Azure / azure-cosmos-dotnet-v3

.NET SDK for Azure Cosmos DB for the core SQL API
MIT License
736 stars 491 forks source link

CFP AVAD: Need APIs to validate partitionkeys and feedranges against a list of ranges. #4483

Open philipthomas-MSFT opened 4 months ago

philipthomas-MSFT commented 4 months ago

Description

Stakeholders

Problem statement

Customer requires a means to find a feed range and/or partition key against a list of given feed ranges. The purpose of this is to "bookmark", (FeedRange(minInclusive, maxExclusive), LSN) document changes so that the customer can validate if the "bookmark" of the document change has been processed on previous feed iterations. Each feed iteration has a feed range, partition key and LSN returned as part of the ChangeFeedProcessorContext type or the changed document. The addition of feed range is included here. Validation needs to do by both partition key and feed range.
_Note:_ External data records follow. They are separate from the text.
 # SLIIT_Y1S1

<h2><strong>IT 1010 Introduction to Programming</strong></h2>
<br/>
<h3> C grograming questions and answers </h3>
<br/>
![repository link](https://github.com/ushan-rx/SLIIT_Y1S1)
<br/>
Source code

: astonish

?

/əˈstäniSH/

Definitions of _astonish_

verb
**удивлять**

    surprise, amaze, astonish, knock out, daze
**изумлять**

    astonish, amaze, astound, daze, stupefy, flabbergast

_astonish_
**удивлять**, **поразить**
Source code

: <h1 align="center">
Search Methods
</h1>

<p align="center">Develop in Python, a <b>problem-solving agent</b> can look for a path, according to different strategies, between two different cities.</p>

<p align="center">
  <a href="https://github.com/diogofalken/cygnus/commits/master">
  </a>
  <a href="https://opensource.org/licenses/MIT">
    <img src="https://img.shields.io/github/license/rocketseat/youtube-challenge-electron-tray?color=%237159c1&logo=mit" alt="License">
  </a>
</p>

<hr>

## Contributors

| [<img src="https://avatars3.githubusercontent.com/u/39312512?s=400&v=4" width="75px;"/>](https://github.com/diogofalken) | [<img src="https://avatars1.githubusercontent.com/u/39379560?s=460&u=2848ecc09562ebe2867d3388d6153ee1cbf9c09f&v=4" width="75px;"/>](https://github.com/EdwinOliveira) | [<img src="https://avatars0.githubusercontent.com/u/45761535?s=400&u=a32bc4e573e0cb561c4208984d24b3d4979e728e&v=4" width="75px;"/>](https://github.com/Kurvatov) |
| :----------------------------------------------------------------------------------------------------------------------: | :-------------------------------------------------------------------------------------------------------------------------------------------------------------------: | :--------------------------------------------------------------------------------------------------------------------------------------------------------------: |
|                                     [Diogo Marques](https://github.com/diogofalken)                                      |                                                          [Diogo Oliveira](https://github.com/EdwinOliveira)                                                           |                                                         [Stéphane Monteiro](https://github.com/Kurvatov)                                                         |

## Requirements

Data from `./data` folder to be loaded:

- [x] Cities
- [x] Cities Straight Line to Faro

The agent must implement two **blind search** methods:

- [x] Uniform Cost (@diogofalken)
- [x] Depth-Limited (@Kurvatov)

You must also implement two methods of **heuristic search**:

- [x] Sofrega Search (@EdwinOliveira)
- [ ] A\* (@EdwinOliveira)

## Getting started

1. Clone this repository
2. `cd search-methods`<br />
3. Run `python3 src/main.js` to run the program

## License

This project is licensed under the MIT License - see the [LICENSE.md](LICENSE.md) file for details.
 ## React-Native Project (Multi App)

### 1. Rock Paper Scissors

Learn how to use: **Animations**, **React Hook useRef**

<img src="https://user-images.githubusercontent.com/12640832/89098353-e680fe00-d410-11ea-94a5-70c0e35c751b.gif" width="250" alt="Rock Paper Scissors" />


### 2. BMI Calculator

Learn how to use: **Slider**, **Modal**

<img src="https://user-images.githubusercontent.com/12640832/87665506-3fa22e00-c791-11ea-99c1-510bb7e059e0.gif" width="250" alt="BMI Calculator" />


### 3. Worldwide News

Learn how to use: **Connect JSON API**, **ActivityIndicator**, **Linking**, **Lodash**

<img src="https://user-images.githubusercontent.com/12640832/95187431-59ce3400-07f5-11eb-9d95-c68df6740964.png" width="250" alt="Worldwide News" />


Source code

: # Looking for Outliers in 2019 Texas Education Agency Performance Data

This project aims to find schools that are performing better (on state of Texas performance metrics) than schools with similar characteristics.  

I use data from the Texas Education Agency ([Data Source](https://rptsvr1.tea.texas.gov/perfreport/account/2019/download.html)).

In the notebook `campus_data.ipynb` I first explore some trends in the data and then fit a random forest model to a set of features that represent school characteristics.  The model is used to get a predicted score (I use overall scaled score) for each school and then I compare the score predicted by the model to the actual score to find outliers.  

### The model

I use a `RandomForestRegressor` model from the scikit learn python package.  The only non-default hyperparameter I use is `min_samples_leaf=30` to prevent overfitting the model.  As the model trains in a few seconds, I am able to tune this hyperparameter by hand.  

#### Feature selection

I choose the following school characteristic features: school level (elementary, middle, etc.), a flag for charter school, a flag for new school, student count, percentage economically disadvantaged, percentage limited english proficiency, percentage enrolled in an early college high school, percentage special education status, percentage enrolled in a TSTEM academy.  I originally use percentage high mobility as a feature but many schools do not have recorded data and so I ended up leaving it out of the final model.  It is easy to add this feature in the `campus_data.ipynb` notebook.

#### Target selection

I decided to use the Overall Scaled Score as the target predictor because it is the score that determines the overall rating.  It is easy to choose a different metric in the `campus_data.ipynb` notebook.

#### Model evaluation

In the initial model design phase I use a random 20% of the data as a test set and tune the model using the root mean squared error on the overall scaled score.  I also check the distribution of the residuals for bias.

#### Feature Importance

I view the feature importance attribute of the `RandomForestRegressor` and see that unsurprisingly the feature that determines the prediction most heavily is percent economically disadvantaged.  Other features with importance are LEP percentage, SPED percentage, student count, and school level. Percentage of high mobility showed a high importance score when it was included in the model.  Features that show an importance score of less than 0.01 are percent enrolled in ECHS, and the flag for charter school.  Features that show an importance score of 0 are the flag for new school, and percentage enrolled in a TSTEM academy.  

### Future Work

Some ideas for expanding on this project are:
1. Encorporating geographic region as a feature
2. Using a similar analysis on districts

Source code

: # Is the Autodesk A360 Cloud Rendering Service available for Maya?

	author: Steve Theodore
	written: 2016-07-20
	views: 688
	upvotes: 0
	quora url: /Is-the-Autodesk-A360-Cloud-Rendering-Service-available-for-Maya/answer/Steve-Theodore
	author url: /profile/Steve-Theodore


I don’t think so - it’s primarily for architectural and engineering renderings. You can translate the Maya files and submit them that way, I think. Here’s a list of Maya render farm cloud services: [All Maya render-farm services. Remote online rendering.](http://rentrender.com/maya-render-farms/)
PR is located at 4566 exposed 2 new API methods IsSubset with a parent feed range by either partition key or child feed range.

"Bookmark" sample:

[
    {
        "Range": {
            "min": "",
            "max": "05C1DFFFFFFFFC"
        },
        "LSN": "0"
    }
]

playfab_flow

Original rough information

{
    "id": 1,
    "billing": [],
    "bookmarks": [
      { feedRange: "''-'AA'", lsn: 5 },
      ....
    ]
}

Changes[] to process
Filter for TitleId 1

Sort changes of TitleId1 by LSN and identify highest/last LSN --> 7

Add bookmark for FeedRange of current physical partiton + highestLSNForTitelId1

{
    "id": 1,
    "billing": [],
    "bookmarks": [
      { feedRange: "''-'AA'", lsn: 5 },
      { feedRange: "'0A'-'AA'", lsn: 7 },
      --> '' - '0A': 5
    ]
}

------------

Check for exactly once processing
Find Changes by TitleId1
Read Title doc for TitleId1
For each change {
Identify full PK
Check whether LSN of change with PK xyz has been processed yet
}

boolean hasChangeBeenProcessed(PartitionKey pk, long lsnOfChange, List[<FeedRange, long> titleBookamrks) {
--> lsnOfChange 9
--> PK has EPK '0B' --> changes processed until LSN 7

return lsnOfChange <= highestOverlappingLsn
}

Task<List[FeedRange]> FindOverlappingRangesAsync (PartitioKey pk, List{FeedRange])
Task<List[FeedRange]> FindOverlappingRangesAsync (FeedRange pk, List{FeedRange])